The team then evaluated their procedure by analyzing three datasets from patients with melanoma who had received BRAF inhibitors. They calculated a score for each patient based on the number of BRAF synthetic lethal partners with reduced expression in a given tumor. Patients with high scores—indicating more downregulated gene partners—responded better to treatment. The team's analysis of one dataset, for instance, determined that progression-free survival was a median of 88 weeks longer for patients with high scores than for patients with low scores. Synthetic lethal scores predicted whether patients would respond to BRAF inhibitors in 71% of cases.
The scientists then applied the approach to 23 additional datasets from clinical trials of chemotherapy or targeted therapies by identifying the synthetic lethal partners of the targets of each drug and determining the synthetic lethal score from transcriptomic data for each patient sample. Although the method performed poorly for patients treated with chemotherapy, it predicted the response to targeted therapies with more than 70% accuracy for most of these datasets.
To predict responses to immune checkpoint inhibitors, the researchers altered their approach by searching for synthetic rescue interactions, where a tumor cell remains viable by reducing expression of one gene when its partner (in this case, PD-1, PD-L1, or CTLA4) is targeted. To test the power of this approach, the scientists calculated synthetic rescue scores from 21 datasets that contained information on patients who had received checkpoint inhibitors.

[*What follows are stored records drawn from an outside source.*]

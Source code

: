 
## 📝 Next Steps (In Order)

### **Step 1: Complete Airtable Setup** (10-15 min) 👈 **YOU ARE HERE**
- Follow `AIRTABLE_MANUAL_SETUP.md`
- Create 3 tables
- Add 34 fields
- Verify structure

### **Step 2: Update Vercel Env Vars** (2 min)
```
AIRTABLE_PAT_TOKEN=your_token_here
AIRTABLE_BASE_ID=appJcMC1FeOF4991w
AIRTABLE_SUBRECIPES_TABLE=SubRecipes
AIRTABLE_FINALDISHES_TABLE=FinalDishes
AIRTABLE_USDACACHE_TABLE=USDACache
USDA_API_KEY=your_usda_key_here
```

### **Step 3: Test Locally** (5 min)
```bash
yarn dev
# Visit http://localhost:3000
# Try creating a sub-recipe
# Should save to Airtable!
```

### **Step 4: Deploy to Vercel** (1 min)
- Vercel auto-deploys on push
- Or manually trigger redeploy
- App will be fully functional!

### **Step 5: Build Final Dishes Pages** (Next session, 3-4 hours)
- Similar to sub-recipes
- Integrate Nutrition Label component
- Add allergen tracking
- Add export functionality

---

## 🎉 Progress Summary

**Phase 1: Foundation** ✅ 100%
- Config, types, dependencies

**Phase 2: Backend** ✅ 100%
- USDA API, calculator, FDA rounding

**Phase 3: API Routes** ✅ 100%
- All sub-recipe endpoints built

The scores predicted treatment response, they found.
Combining their analyses, the researchers determined that synthetic lethal and synthetic rescue scores predicted overall or progression-free survival with 80% accuracy, on average, among patients who had received targeted therapies or checkpoint inhibitors.
The work “provides further support that it's not just about genomics—transcriptomics is also important and should be part of what we are doing in the clinic,” says co-author Razelle Kurzrock, MD, of the University of California, San Diego. The researchers are now collaborating with other scientists to organize clinical trials employing the strategy in breast, prostate, bladder, and other cancers.

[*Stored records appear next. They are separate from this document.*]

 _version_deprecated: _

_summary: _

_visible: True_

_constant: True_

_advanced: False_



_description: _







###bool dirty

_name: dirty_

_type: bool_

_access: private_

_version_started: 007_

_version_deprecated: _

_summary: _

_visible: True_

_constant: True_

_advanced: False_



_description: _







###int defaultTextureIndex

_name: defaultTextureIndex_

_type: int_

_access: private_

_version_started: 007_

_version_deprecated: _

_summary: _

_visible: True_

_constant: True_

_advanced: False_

“This is a step in the right direction,” says Mark Cowley, PhD, of the University of New South Wales in Sydney, Australia, who wasn't connected to the study. “The consistency of the findings across different drug classes and cancer types suggests the results are robust.”
Yves Lussier, MD, of the University of Utah in Salt Lake City, who wasn't involved in the research, describes the approach as “a clever idea.” But he cautions that it “doesn't reach the clinical level of accuracy” and will probably have to be combined with other methods to help make treatment decisions. –Mitch Leslie
[Abstract:] Researchers used transcriptome analysis to predict patients' responses to treatments with 80% accuracy on average. The procedure relies on identifying pairs of interacting genes that are lethal to cells when both are inactivated or that enable tumors to evade treatments. The scientists showed that their approach accurately predicts patient responses to targeted therapies and checkpoint inhibitors for a variety of cancers.